### EXERCISE DIRECTIONS
Extract the text of each entry below exactly, leaving every image behind.

==== SOURCE INFORMATION

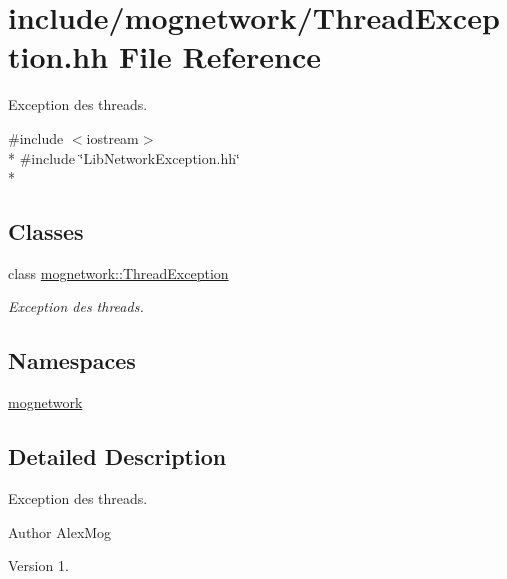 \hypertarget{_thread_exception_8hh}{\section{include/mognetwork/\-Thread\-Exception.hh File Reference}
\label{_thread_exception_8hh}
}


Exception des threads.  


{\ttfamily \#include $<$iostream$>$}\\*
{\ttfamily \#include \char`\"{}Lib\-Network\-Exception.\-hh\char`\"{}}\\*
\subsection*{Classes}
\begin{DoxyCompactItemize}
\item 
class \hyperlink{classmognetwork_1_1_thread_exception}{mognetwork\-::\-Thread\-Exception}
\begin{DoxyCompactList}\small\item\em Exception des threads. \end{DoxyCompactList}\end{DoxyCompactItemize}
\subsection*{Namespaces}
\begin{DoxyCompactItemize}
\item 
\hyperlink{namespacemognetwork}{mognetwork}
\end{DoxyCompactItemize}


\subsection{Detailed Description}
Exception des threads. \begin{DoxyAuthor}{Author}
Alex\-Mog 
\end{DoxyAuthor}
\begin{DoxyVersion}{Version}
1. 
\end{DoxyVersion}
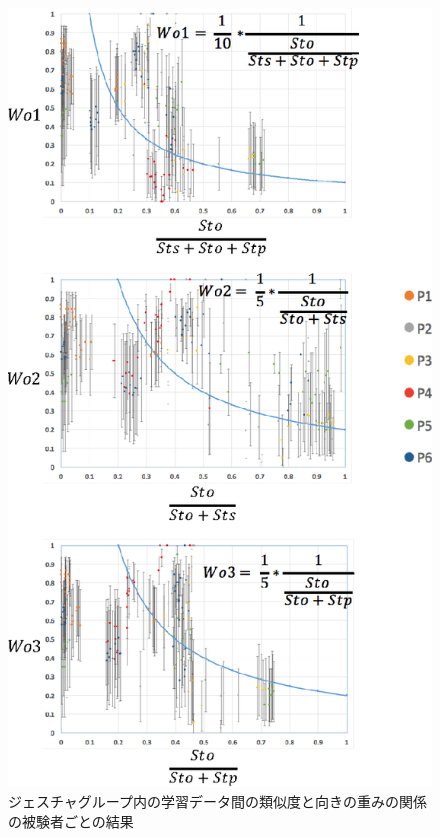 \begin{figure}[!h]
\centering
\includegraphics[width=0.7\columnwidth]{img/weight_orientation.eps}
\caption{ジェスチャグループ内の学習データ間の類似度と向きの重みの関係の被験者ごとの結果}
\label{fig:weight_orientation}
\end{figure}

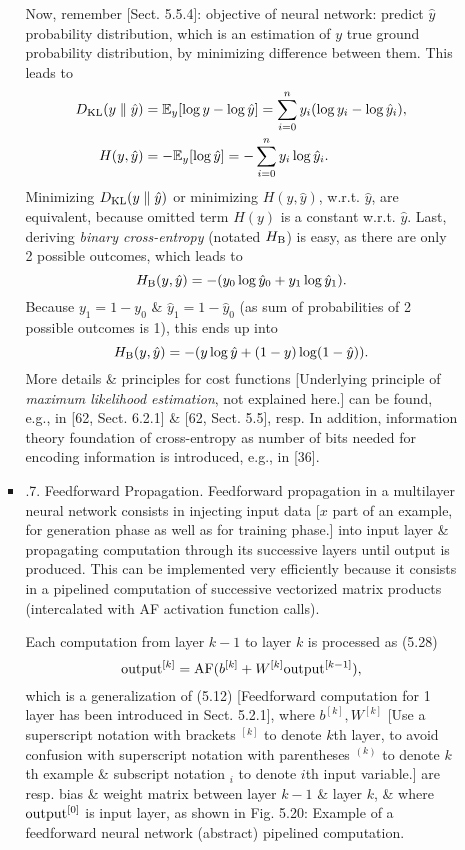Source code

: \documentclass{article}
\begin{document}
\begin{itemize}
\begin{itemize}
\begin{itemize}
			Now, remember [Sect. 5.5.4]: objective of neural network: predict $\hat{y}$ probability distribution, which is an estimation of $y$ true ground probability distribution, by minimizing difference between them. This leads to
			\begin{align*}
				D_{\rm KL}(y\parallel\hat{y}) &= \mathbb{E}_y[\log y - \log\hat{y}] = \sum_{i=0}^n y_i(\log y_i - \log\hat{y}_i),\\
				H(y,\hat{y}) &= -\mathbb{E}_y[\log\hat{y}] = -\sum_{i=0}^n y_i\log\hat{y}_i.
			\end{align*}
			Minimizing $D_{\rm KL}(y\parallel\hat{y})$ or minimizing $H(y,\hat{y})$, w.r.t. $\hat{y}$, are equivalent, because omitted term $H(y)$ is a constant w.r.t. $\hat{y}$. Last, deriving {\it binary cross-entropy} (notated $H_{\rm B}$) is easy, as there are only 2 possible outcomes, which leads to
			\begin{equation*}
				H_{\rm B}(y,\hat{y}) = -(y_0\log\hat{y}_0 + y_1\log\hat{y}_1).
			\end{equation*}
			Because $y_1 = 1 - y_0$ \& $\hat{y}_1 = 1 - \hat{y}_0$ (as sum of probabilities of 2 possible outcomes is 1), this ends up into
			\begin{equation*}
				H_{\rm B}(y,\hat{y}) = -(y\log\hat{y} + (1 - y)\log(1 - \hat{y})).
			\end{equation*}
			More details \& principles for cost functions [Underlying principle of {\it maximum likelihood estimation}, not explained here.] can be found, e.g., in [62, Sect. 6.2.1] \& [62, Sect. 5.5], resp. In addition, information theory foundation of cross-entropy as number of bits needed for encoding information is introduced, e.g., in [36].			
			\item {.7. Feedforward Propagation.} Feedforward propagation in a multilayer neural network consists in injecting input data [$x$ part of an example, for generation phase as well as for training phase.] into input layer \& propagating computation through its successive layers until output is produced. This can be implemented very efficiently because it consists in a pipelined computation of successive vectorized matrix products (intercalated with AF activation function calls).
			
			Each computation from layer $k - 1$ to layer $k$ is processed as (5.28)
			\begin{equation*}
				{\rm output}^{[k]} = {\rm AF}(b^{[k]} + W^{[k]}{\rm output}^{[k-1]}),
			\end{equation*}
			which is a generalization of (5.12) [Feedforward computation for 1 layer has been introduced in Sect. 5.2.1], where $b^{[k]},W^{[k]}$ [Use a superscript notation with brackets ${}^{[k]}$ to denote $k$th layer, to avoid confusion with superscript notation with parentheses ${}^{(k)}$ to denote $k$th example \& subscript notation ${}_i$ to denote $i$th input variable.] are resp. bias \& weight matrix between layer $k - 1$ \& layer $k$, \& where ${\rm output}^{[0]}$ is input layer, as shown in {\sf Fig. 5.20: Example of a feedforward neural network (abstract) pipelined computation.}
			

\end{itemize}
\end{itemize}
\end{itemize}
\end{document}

========

### WRITTEN ANSWER
 \hypertarget{_thread_exception_8hh}{\section{include/mognetwork/\-Thread\-Exception.hh File Reference}
\label{_thread_exception_8hh}
}


Exception des threads.  


{\ttfamily \#include $<$iostream$>$}\\*
{\ttfamily \#include \char`\"{}Lib\-Network\-Exception.\-hh\char`\"{}}\\*
\subsection*{Classes}
\begin{DoxyCompactItemize}
\item 
class \hyperlink{classmognetwork_1_1_thread_exception}{mognetwork\-::\-Thread\-Exception}
\begin{DoxyCompactList}\small\item\em Exception des threads. \end{DoxyCompactList}\end{DoxyCompactItemize}
\subsection*{Namespaces}
\begin{DoxyCompactItemize}
\item 
\hyperlink{namespacemognetwork}{mognetwork}
\end{DoxyCompactItemize}


\subsection{Detailed Description}
Exception des threads. \begin{DoxyAuthor}{Author}
Alex\-Mog 
\end{DoxyAuthor}
\begin{DoxyVersion}{Version}
1. 
\end{DoxyVersion}
 \begin{figure}[!h]
\centering
\includegraphics[width=0.7\columnwidth]{img/weight_orientation.eps}
\caption{ジェスチャグループ内の学習データ間の類似度と向きの重みの関係の被験者ごとの結果}
\label{fig:weight_orientation}
\end{figure}

Source code

: \documentclass{article}
\begin{document}
\begin{itemize}
\begin{itemize}
\begin{itemize}
			Now, remember [Sect. 5.5.4]: objective of neural network: predict $\hat{y}$ probability distribution, which is an estimation of $y$ true ground probability distribution, by minimizing difference between them. This leads to
			\begin{align*}
				D_{\rm KL}(y\parallel\hat{y}) &= \mathbb{E}_y[\log y - \log\hat{y}] = \sum_{i=0}^n y_i(\log y_i - \log\hat{y}_i),\\
				H(y,\hat{y}) &= -\mathbb{E}_y[\log\hat{y}] = -\sum_{i=0}^n y_i\log\hat{y}_i.
			\end{align*}
			Minimizing $D_{\rm KL}(y\parallel\hat{y})$ or minimizing $H(y,\hat{y})$, w.r.t. $\hat{y}$, are equivalent, because omitted term $H(y)$ is a constant w.r.t. $\hat{y}$. Last, deriving {\it binary cross-entropy} (notated $H_{\rm B}$) is easy, as there are only 2 possible outcomes, which leads to
			\begin{equation*}
				H_{\rm B}(y,\hat{y}) = -(y_0\log\hat{y}_0 + y_1\log\hat{y}_1).
			\end{equation*}
			Because $y_1 = 1 - y_0$ \& $\hat{y}_1 = 1 - \hat{y}_0$ (as sum of probabilities of 2 possible outcomes is 1), this ends up into
			\begin{equation*}
				H_{\rm B}(y,\hat{y}) = -(y\log\hat{y} + (1 - y)\log(1 - \hat{y})).
			\end{equation*}
			More details \& principles for cost functions [Underlying principle of {\it maximum likelihood estimation}, not explained here.] can be found, e.g., in [62, Sect. 6.2.1] \& [62, Sect. 5.5], resp. In addition, information theory foundation of cross-entropy as number of bits needed for encoding information is introduced, e.g., in [36].			
			\item {.7. Feedforward Propagation.} Feedforward propagation in a multilayer neural network consists in injecting input data [$x$ part of an example, for generation phase as well as for training phase.] into input layer \& propagating computation through its successive layers until output is produced. This can be implemented very efficiently because it consists in a pipelined computation of successive vectorized matrix products (intercalated with AF activation function calls).
			
			Each computation from layer $k - 1$ to layer $k$ is processed as (5.28)
			\begin{equation*}
				{\rm output}^{[k]} = {\rm AF}(b^{[k]} + W^{[k]}{\rm output}^{[k-1]}),
			\end{equation*}
			which is a generalization of (5.12) [Feedforward computation for 1 layer has been introduced in Sect. 5.2.1], where $b^{[k]},W^{[k]}$ [Use a superscript notation with brackets ${}^{[k]}$ to denote $k$th layer, to avoid confusion with superscript notation with parentheses ${}^{(k)}$ to denote $k$th example \& subscript notation ${}_i$ to denote $i$th input variable.] are resp. bias \& weight matrix between layer $k - 1$ \& layer $k$, \& where ${\rm output}^{[0]}$ is input layer, as shown in {\sf Fig. 5.20: Example of a feedforward neural network (abstract) pipelined computation.}
			

\end{itemize}
\end{itemize}
\end{itemize}
\end{document}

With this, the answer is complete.